▶ **Dataset**
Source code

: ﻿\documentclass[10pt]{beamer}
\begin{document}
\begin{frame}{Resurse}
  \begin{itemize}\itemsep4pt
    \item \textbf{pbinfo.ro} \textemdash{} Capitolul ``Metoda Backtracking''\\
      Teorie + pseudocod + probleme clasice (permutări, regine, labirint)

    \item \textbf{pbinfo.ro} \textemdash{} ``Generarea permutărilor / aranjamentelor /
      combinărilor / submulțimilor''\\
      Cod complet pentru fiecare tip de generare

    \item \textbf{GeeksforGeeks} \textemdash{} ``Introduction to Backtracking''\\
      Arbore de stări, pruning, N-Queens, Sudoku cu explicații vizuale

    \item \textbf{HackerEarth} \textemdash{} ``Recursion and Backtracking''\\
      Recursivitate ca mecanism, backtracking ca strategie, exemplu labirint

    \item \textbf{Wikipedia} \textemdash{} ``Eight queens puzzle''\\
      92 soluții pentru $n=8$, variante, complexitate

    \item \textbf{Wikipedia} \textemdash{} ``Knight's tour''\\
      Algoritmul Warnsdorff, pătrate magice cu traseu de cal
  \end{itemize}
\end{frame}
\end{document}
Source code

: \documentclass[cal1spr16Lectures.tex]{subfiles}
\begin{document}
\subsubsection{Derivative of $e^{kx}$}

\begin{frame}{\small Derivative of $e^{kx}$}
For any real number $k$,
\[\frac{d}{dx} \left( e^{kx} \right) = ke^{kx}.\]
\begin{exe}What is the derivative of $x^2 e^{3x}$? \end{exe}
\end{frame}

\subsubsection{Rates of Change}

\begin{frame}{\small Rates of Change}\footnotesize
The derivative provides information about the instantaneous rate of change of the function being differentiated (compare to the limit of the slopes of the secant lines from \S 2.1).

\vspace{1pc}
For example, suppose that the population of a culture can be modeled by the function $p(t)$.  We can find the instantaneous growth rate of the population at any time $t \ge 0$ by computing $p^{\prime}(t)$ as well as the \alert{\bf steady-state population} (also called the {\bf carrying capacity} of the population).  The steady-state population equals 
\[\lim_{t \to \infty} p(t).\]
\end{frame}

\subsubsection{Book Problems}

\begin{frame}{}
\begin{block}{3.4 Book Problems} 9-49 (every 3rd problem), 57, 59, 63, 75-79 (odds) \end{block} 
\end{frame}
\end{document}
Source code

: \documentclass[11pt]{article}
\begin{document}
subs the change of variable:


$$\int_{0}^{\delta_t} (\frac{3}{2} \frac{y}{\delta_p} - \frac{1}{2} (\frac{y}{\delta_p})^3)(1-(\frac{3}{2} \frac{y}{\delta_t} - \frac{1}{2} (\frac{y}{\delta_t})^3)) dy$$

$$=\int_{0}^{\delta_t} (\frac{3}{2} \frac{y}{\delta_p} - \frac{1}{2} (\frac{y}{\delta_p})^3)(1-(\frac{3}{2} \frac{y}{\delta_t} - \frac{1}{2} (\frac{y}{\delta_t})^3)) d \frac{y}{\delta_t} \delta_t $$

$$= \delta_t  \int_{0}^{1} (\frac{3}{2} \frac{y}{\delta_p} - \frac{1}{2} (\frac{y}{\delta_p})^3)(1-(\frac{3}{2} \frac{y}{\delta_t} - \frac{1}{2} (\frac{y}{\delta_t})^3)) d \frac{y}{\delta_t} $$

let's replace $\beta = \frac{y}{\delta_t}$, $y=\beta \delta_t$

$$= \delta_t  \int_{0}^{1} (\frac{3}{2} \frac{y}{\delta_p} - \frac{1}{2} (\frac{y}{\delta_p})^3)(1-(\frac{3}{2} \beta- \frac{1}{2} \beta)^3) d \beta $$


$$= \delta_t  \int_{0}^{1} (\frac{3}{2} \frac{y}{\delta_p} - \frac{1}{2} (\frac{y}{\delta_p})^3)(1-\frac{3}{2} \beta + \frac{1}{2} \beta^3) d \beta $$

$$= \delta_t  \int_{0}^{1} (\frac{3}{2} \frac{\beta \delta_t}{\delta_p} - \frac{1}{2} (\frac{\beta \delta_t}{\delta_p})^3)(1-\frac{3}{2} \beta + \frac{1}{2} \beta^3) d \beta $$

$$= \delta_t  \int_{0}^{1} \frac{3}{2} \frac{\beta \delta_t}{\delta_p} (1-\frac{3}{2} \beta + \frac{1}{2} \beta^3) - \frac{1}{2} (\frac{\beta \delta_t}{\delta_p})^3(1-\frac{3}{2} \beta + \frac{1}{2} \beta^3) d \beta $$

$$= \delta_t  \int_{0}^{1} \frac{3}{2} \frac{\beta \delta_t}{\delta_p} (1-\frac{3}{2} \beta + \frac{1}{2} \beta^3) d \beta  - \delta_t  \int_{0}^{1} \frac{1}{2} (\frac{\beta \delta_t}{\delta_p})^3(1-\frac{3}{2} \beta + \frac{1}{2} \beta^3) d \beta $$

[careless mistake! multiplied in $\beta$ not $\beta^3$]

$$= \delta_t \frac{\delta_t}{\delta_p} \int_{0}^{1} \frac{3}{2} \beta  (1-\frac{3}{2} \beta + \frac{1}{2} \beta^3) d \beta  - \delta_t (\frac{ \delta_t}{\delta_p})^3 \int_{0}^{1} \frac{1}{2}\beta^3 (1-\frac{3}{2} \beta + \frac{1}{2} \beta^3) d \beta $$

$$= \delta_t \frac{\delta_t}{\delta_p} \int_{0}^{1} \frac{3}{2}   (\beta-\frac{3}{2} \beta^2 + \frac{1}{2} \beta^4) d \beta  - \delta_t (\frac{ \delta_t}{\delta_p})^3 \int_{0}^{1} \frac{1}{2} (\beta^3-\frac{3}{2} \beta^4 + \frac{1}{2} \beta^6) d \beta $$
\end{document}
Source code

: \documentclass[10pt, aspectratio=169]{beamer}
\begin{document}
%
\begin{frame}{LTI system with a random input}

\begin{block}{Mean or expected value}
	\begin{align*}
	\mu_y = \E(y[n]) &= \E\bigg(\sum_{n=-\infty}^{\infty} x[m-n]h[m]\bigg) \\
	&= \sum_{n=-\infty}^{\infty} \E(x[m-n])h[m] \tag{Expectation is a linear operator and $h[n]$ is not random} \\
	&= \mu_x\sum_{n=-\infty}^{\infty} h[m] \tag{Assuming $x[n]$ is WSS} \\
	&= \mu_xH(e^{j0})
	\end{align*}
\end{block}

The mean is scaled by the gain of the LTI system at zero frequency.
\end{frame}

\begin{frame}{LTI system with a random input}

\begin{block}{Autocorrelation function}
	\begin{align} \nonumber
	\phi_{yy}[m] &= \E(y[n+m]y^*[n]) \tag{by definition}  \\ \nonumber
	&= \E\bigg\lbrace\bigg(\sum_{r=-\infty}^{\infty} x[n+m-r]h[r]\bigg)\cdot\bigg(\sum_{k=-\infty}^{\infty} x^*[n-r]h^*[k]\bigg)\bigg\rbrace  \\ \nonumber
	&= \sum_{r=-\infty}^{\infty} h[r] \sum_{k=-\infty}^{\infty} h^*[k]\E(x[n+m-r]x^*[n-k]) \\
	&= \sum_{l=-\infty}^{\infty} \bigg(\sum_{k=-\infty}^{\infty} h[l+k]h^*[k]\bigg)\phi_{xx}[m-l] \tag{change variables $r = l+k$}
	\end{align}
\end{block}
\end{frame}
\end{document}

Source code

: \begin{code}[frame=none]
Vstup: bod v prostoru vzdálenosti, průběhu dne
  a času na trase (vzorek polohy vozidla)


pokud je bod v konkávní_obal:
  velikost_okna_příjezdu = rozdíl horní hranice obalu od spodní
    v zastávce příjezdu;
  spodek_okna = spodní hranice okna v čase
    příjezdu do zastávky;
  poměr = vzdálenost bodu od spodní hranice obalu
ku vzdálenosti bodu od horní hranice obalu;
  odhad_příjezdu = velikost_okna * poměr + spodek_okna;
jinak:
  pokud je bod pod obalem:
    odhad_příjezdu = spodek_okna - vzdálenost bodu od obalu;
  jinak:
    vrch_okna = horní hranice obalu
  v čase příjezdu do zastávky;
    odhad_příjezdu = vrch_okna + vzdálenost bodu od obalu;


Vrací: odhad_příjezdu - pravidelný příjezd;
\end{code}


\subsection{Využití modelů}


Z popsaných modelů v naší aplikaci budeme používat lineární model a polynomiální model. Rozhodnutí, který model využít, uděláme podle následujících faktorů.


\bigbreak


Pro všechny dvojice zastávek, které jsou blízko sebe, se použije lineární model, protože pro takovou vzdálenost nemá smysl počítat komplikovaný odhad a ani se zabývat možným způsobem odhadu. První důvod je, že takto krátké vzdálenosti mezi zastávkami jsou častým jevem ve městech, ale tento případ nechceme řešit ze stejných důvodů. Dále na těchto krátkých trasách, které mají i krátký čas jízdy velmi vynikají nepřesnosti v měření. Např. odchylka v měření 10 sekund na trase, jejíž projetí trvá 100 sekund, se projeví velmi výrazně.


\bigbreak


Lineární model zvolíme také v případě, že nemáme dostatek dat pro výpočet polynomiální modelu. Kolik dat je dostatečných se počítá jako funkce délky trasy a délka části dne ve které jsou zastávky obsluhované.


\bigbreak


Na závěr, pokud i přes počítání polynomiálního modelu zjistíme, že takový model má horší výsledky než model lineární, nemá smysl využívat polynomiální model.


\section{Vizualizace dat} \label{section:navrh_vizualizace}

▶ **Description of the task**
Each line holding "align" in the records should be copied out.

▶ **Finished exercise**
	\begin{align*}
	\end{align*}
	\begin{align} \nonumber
	\end{align}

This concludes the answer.